I'm writing a small library for statistical sampling which needs to run as fast as possible. In profiling I discovered that around 40% of the time taken in the function is spent computing Stirling's approximation for the logarithm of the factorial. I'm focusing my optimization efforts on that piece of it. Here's my code (which uses MPFR):
const double AL[8] =
{ 0.0, 0.0, 0.6931471806, 1.791759469, 3.178053830, 4.787491743,
6.579251212, 8.525161361 };
void HGD::mpfr_afc(mpfr_t &ret, const mpfr_t &val){
if(mpfr_cmp_ui(val, 7) <= 0){
mpfr_set_d(ret, AL[mpfr_get_ui(val, MPFR_RNDN)], MPFR_RNDN);
}else{
mpfr_set(ret, val, MPFR_RNDN);
mpfr_add_d(ret, ret, 0.5, MPFR_RNDN);
mpfr_log(LV, val, MPFR_RNDN);
mpfr_mul(ret, LV, ret, MPFR_RNDN);
mpfr_sub(ret, ret, val, MPFR_RNDN);
mpfr_add_d(ret, ret, 0.399089934, MPFR_RNDN);
}
}
I have a couple different ideas:
Are there other approaches I could take?
Switch to native arithmetic when numbers can fit in machine data types
That would be my first attempt. MPFR is likely to be a performance killer.

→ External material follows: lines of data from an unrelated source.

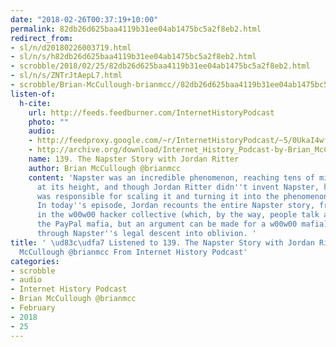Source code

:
 ```yaml
---
date: "2018-02-26T00:37:19+10:00"
permalink: 82db26d625baa4119b31ee04ab1475bc5a2f8eb2.html
redirect_from:
- sl/n/d20180226003719.html
- sl/n/s/h82db26d625baa4119b31ee04ab1475bc5a2f8eb2.html
- scrobble/2018/02/25/82db26d625baa4119b31ee04ab1475bc5a2f8eb2.html
- sl/n/s/ZNTrJtAepL7.html
- scrobble/Brian-McCullough-brianmcc//82db26d625baa4119b31ee04ab1475bc5a2f8eb2.html
listen-of:
  h-cite:
    url: http://feeds.feedburner.com/InternetHistoryPodcast
    photo: ""
    audio:
    - http://feedproxy.google.com/~r/InternetHistoryPodcast/~5/0UkaI4wfPzk/139._The_Napster_Story_with_Jordan_Ritter.mp3
    - http://archive.org/download/Internet_History_Podcast-by-Brian_McCullough/139_The_Napster_Story_with_Jordan_Ritter.mp3
    name: 139. The Napster Story with Jordan Ritter
    author: Brian McCullough @brianmcc
    content: 'Napster was an incredible phenomenon, reaching tens of millions of users
      at its height, and though Jordan Ritter didn''t invent Napster, he very much
      was responsible for scaling it and turning it into the phenomenon it became.
      In today''s episode, Jordan recounts the entire Napster story, from its gestation
      in the w00w00 hacker collective (which, by the way, people talk a lot about
      the PayPal mafia, but an argument can be made for a w00w00 mafia) all the way
      through Napster''s legal descent into oblivion. '
title: ' \ud83c\udfa7 Listened to 139. The Napster Story with Jordan Ritter by Brian
  McCullough @brianmcc From Internet History Podcast'
categories:
- scrobble
- audio
- Internet History Podcast
- Brian McCullough @brianmcc
- February
- 2018
- 25
---
```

It seems to me you want to compute the logarithm of n! which you are already approximating with Stirling's formula.
Note that n!=Gamma(n+1). There are (seemingly) highly optimized functions to compute both the Gamma function and its logarithm. For example:
I would roll my own coarser approximation only if all the above fails performance-wise.